Une recherche avec Google et le mot clé « esperanto » livre 180 millions d’adresses, et ce nombre ne cesse d’augmenter, ce qui montre tout de même que l’espéranto n’est pas aussi inexistant que certains voudraient le faire croire. Des recherches sont possibles aussi sur DMOZ : http://dmoz.org/World/Esperanto/

En plus du nombre, il y a la qualité. Des diplomates l’utiliseraient-ils ou ne l’auraient-ils pas abandonné s’il n’était vraiment parlé par personne ? Je savais déjà que Mme Marie-Louise Vanherk, aujourd’hui ambassadrice de Belgique en Lituanie, est espérantiste.

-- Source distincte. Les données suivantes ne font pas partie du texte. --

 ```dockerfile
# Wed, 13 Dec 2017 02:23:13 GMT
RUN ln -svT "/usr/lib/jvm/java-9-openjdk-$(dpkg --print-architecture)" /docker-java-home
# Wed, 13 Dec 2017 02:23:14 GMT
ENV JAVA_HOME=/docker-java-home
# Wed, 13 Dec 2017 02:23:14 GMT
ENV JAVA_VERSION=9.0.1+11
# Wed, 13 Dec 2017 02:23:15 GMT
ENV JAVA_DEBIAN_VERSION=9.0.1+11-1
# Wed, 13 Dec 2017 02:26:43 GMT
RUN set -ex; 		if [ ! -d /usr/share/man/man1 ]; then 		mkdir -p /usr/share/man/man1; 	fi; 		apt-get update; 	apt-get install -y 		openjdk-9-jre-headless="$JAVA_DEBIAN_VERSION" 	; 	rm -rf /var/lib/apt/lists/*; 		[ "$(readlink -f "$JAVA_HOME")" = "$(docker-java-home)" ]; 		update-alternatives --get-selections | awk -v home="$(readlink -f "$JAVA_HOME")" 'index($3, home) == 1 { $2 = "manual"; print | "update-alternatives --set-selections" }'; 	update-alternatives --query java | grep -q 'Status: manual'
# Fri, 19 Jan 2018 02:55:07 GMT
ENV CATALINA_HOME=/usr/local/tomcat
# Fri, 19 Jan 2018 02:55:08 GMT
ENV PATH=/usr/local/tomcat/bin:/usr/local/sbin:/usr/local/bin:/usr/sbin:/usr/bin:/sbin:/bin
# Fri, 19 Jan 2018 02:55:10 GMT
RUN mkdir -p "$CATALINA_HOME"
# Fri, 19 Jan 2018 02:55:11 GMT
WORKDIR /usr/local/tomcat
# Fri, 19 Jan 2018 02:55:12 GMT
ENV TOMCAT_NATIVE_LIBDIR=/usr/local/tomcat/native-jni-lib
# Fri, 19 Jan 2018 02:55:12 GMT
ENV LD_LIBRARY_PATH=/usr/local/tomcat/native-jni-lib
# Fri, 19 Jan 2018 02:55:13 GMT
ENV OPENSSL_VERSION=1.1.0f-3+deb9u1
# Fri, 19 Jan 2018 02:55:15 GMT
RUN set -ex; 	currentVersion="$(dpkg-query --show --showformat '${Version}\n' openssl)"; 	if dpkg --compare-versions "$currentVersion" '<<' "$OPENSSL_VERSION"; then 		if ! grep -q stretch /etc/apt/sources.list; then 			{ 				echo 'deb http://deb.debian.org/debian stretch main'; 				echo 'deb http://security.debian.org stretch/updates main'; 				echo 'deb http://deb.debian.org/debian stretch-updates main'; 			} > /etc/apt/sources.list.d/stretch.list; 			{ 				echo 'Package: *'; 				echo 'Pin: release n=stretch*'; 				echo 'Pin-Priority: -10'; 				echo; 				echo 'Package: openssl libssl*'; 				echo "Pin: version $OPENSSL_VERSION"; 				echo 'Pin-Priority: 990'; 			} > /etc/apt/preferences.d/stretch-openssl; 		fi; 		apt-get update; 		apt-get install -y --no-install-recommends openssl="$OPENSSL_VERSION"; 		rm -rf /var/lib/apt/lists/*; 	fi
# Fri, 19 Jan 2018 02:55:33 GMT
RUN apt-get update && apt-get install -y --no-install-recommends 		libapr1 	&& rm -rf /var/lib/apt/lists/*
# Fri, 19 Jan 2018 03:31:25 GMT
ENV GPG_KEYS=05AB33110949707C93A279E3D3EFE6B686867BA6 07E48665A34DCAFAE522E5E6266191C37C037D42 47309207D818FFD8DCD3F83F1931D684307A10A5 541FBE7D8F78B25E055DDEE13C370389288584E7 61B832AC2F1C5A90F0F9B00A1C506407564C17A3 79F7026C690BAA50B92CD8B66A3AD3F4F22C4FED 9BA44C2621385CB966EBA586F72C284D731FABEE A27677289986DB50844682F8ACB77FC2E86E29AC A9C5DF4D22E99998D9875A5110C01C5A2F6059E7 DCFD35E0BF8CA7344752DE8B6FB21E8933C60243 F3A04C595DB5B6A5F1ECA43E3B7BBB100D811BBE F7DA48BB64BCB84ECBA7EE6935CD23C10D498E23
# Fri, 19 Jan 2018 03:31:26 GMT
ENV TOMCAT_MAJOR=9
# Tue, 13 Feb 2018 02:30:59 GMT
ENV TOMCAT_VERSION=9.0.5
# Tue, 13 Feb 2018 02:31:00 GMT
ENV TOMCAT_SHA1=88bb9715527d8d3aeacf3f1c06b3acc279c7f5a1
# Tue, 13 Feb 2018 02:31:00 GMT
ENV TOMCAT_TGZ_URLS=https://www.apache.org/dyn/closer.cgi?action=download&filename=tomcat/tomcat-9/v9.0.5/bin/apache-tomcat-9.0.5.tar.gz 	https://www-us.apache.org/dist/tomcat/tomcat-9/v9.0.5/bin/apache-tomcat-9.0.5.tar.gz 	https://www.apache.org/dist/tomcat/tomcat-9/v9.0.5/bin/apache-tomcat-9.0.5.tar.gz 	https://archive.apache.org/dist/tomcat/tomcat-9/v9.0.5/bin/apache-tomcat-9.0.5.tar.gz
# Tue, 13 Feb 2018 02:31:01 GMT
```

J’ai appris dernièrement que Mlle Valdas Adamkus, récemment nommée ambassadrice de Lituanie en Belgique, parle elle aussi parfaitement cette langue et qu’elle était déjà très active au club des jeunes espérantistes de Vilnius dans les années 1970-1980. Un autre diplomate espérantiste, M. Györgyi Nanovfszky, a été ambassadeur de Hongrie à Moscou ; je crois même me souvenir qu’il est président de l’association hongroise d’espéranto. Peut-être que quelqu’un pourra le confirmer ou l’infirmer. M. Seán Ó Riain a été ambassadeur d’Irlande à Berlin et est aujourd’hui en poste à Bruxelles, et il existe d’autres cas. Donc des gens de ce niveau ne craindraient-ils pas d’afficher leur pratique de cette langue si elle n’était parlée par personne ou que par quelques hurluberlus, illuminés et j’en passe ? Un peu de sérieux les trolls donneurs de leçons de courtoisie !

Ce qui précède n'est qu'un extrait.